HOW TO COMPLETE THIS TASK:
Go through the entries below. Copy out every line that contains "label".

MATERIALS PROVIDED:
————————

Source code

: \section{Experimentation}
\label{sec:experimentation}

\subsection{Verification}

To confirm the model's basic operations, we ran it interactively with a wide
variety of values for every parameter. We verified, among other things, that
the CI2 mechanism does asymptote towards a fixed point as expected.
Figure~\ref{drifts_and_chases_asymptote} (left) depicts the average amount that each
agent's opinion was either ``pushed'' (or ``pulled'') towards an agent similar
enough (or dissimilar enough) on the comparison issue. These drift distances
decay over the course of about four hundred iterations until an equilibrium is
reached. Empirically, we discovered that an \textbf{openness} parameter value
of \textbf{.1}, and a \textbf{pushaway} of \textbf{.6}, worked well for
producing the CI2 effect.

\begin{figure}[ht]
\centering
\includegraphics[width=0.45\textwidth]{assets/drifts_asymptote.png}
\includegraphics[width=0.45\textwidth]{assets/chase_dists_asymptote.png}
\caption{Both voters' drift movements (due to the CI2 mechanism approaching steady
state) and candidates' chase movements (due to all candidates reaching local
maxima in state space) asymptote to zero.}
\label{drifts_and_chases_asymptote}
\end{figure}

————————

RESULT OF THIS TASK:
\label{sec:experimentation}
\label{drifts_and_chases_asymptote}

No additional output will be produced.